Afro-Américains et Latinos sont sous-représentés dans l’industrie des nouvelles technologies. Et la parité est loin d’être généralisée. Mais les initiatives se multiplient pour changer les choses.
Le 1er novembre 2018, au siège de l'entreprise de Mountain View, en Californie, les employé.e.s de Google organisent un débrayage des femmes au pied de leur bureau (le Googleplex) pour protester contre le traitement de faveur réservé par la société à Andy Rubin, chef d'Android, qui a été licencié sur des accusations de harcèlement sexuel mais a reçu une très importante indemnité de départ, mais aussi contre les autres cas d'inconduite sexuelle d'autres cadres supérieurs de l'entreprise.
Le 1er novembre 2018, au siège de l'entreprise de Mountain View, en Californie, les employé.e.s de Google organisent un "débrayage des femmes" au pied de leur bureau (le Googleplex) pour protester contre le traitement de faveur réservé par la société à Andy Rubin, chef d'Android, qui a été licencié sur des accusations de harcèlement sexuel mais a reçu une très importante indemnité de départ, mais aussi contre les autres cas d'inconduite sexuelle d'autres cadres supérieurs de l'entreprise. (Crédits : Reuters)

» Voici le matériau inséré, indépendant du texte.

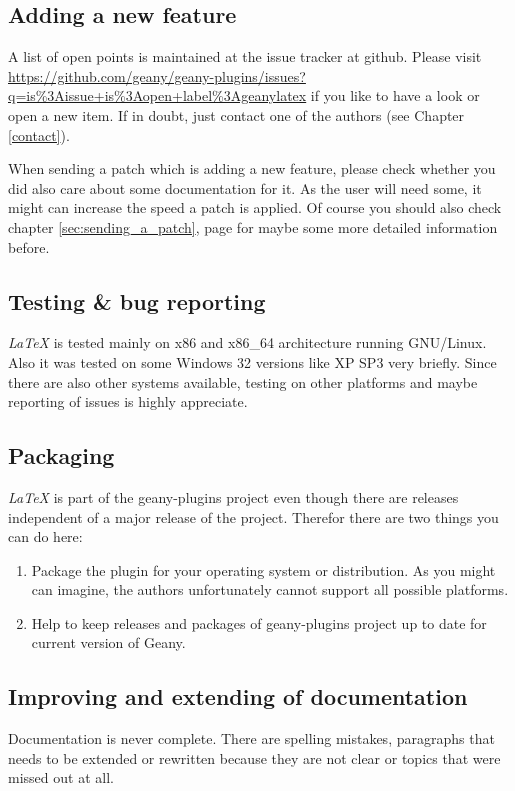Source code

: \documentclass[%
paper=a4,%
fontsize=11pt,%
twoside=false,%
DIV18,%
headsepline,%
plainheadsepline,%
footsepline,%
plainfootsepline,%
bibliography=totoc,%
listof=totoc,%
BCOR10mm,%
parskip=half,%
openany,%
]{scrreprt}
\begin{document}
\subsection{Adding a new feature}

A list of open points is maintained at the issue tracker at github.
Please visit
\url{https://github.com/geany/geany-plugins/issues?q=is%3Aissue+is%3Aopen+label%3Ageanylatex}
if you like to have a look or open a new item. If in doubt, just
contact one of the authors (see Chapter \ref{contact}).

When sending a patch which is adding a new feature, please check
whether you did also care about some documentation for it. As the
user will need some, it might can increase the speed a patch is
applied. Of course you should also check chapter \ref{sec:sending_a_patch},
page \pageref{sec:sending_a_patch} for maybe some more detailed
information before.

\subsection{Testing \& bug reporting} \textit{LaTeX} is tested mainly
on x86 and x86\_64 architecture running GNU/Linux. Also it was
tested on some Windows 32 versions like XP SP3 very briefly. Since
there are also other systems available, testing on other platforms
and maybe reporting of issues is highly appreciate.

\subsection{Packaging}
\textit{LaTeX} is part of the geany-plugins project even though there
are releases independent of a major release of the project. Therefor
there are two things you can do here:
\begin{enumerate}
    \item Package the plugin for your operating system or
    distribution. As you might can imagine, the authors unfortunately
    cannot support all possible platforms.
    \item Help to keep releases and packages of geany-plugins project
    up to date for current version of Geany.
\end{enumerate}


\subsection{Improving and extending of documentation}
Documentation is never complete. There are spelling mistakes,
paragraphs that needs to be extended or rewritten because they are not
clear or topics that were missed out at all.
\end{document}

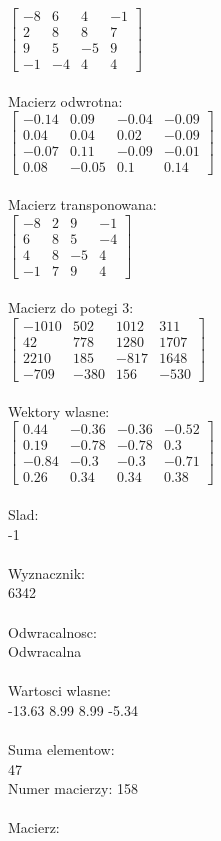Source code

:\documentclass[a4paper,12pt]{article}
\begin{document}
$\begin{bmatrix} -8&6&4&-1\\2&8&8&7\\9&5&-5&9\\-1&-4&4&4 \end{bmatrix}$
\\
\\
Macierz odwrotna:\\

$\begin{bmatrix} -0.14&0.09&-0.04&-0.09\\0.04&0.04&0.02&-0.09\\-0.07&0.11&-0.09&-0.01\\0.08&-0.05&0.1&0.14 \end{bmatrix}$
\\
\\
Macierz transponowana:\\

$\begin{bmatrix} -8&2&9&-1\\6&8&5&-4\\4&8&-5&4\\-1&7&9&4 \end{bmatrix}$
\\
\\
Macierz do potegi 3:\\

$\begin{bmatrix} -1010&502&1012&311\\42&778&1280&1707\\2210&185&-817&1648\\-709&-380&156&-530 \end{bmatrix}$
\\
\\
Wektory wlasne:\\

$\begin{bmatrix} 0.44&-0.36&-0.36&-0.52\\0.19&-0.78&-0.78&0.3\\-0.84&-0.3&-0.3&-0.71\\0.26&0.34&0.34&0.38 \end{bmatrix}$
\\
\\
Slad:\\
-1
\\
\\
Wyznacznik:\\
6342
\\
\\
Odwracalnosc:\\
Odwracalna
\\
\\
Wartosci wlasne:\\
-13.63 8.99 8.99 -5.34
\\
\\
Suma elementow:\\
47
\\
\newpage
Numer macierzy:
158
\\
\\
Macierz:\\
\end{document}

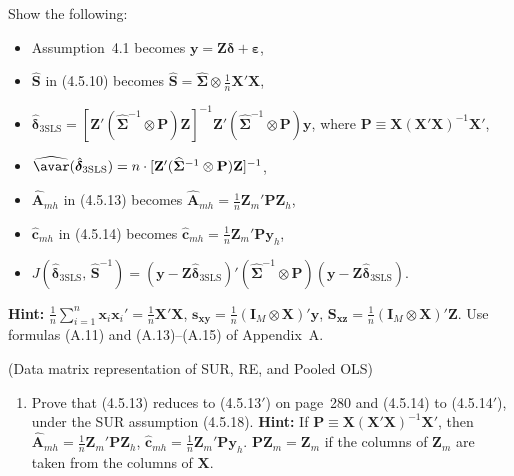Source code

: \begin{problemset}
Show the following:
\begin{itemize}
\item Assumption~4.1 becomes $\mathbf{y} = \mathbf{Z}\boldsymbol{\delta} + \boldsymbol{\varepsilon}$,
\item $\widehat{\mathbf{S}}$ in (4.5.10) becomes
$\widehat{\mathbf{S}} = \widehat{\boldsymbol{\Sigma}} \otimes \frac{1}{n} \mathbf{X}'\mathbf{X}$,
\item $\hat{\boldsymbol{\delta}}_{\mathrm{3SLS}}
= [\mathbf{Z}'(\widehat{\boldsymbol{\Sigma}}^{-1} \otimes \mathbf{P})\mathbf{Z}]^{-1}
\mathbf{Z}'(\widehat{\boldsymbol{\Sigma}}^{-1} \otimes \mathbf{P})\mathbf{y}$,
where $\mathbf{P} \equiv \mathbf{X}(\mathbf{X}'\mathbf{X})^{-1}\mathbf{X}'$,
\item $\widehat{\avar}(\hat{\boldsymbol{\delta}}_{\mathrm{3SLS}})
= n \cdot [\mathbf{Z}'(\widehat{\boldsymbol{\Sigma}}^{-1} \otimes \mathbf{P})\mathbf{Z}]^{-1}$,
\item $\widehat{\mathbf{A}}_{mh}$ in (4.5.13) becomes
$\widehat{\mathbf{A}}_{mh} = \frac{1}{n} \mathbf{Z}_m' \mathbf{P} \mathbf{Z}_h$,
\item $\hat{\mathbf{c}}_{mh}$ in (4.5.14) becomes
$\hat{\mathbf{c}}_{mh} = \frac{1}{n} \mathbf{Z}_m' \mathbf{P} \mathbf{y}_h$,
\item $J(\hat{\boldsymbol{\delta}}_{\mathrm{3SLS}},\, \widehat{\mathbf{S}}^{-1})
= (\mathbf{y} - \mathbf{Z}\hat{\boldsymbol{\delta}}_{\mathrm{3SLS}})'
(\widehat{\boldsymbol{\Sigma}}^{-1} \otimes \mathbf{P})
(\mathbf{y} - \mathbf{Z}\hat{\boldsymbol{\delta}}_{\mathrm{3SLS}})$.
\end{itemize}

\textbf{Hint:}
$\frac{1}{n} \sum_{i=1}^{n} \mathbf{x}_i \mathbf{x}_i' = \frac{1}{n} \mathbf{X}'\mathbf{X}$,
\quad $\mathbf{s}_{\mathbf{xy}} = \frac{1}{n}(\mathbf{I}_M \otimes \mathbf{X})'\mathbf{y}$,
\quad $\mathbf{S}_{\mathbf{xz}} = \frac{1}{n}(\mathbf{I}_M \otimes \mathbf{X})'\mathbf{Z}$.
Use formulas (A.11) and (A.13)--(A.15) of Appendix~A.

\exercise[2]
(Data matrix representation of SUR, RE, and Pooled OLS)
\begin{enumerate}[label=(\alph*)]
\item Prove that (4.5.13) reduces to (4.5.13$'$) on page~280 and (4.5.14) to
(4.5.14$'$), under the SUR assumption (4.5.18).
\textbf{Hint:} If $\mathbf{P} \equiv \mathbf{X}(\mathbf{X}'\mathbf{X})^{-1}\mathbf{X}'$,
then $\widehat{\mathbf{A}}_{mh} = \frac{1}{n} \mathbf{Z}_m' \mathbf{P} \mathbf{Z}_h$,
$\hat{\mathbf{c}}_{mh} = \frac{1}{n} \mathbf{Z}_m' \mathbf{P} \mathbf{y}_h$.
$\mathbf{P}\mathbf{Z}_m = \mathbf{Z}_m$ if the columns of $\mathbf{Z}_m$
are taken from the columns of $\mathbf{X}$.


\end{enumerate}
\end{problemset}
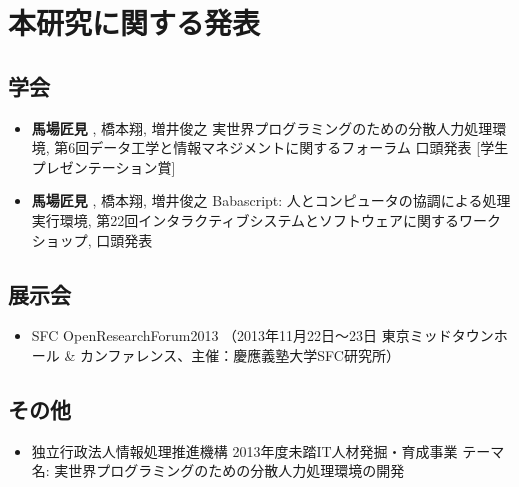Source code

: \chapter*{本研究に関する発表}
\label{chap:publications}

\section*{学会}

\begin{itemize}
\itemsep1pt\parskip0pt
\item
  \textbf{馬場匠見} , 橋本翔, 増井俊之
  実世界プログラミングのための分散人力処理環境,
  第6回データ工学と情報マネジメントに関するフォーラム 口頭発表
  {[}学生プレゼンテーション賞{]}
\item
  \textbf{馬場匠見} , 橋本翔, 増井俊之 Babascript:
  人とコンピュータの協調による処理実行環境,
  第22回インタラクティブシステムとソフトウェアに関するワークショップ,
  口頭発表
\end{itemize}

\section*{展示会}

\begin{itemize}
\itemsep1pt\parskip0pt
\item
  SFC OpenResearchForum2013 （2013年11月22日〜23日
  東京ミッドタウンホール \&
  カンファレンス、主催：慶應義塾大学SFC研究所）
\end{itemize}

\section*{その他}

\begin{itemize}
\itemsep1pt\parskip0pt
\item
  独立行政法人情報処理推進機構 2013年度未踏IT人材発掘・育成事業
  テーマ名: 実世界プログラミングのための分散人力処理環境の開発
\end{itemize}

La région de la Baie de San Francisco affiche une insolente bonne santé économique. Au cours du premier semestre 2019, 67 500 emplois y ont été créés, portant le nombre total de postes occupés à 4,1 millions, un record historique. Cette prospérité est notamment imputable à la forte croissance de l'industrie des nouvelles technologies, dont la taille a crû de 57 % au cours des dix dernières années. Elle emploie aujourd'hui 836 .000 personnes.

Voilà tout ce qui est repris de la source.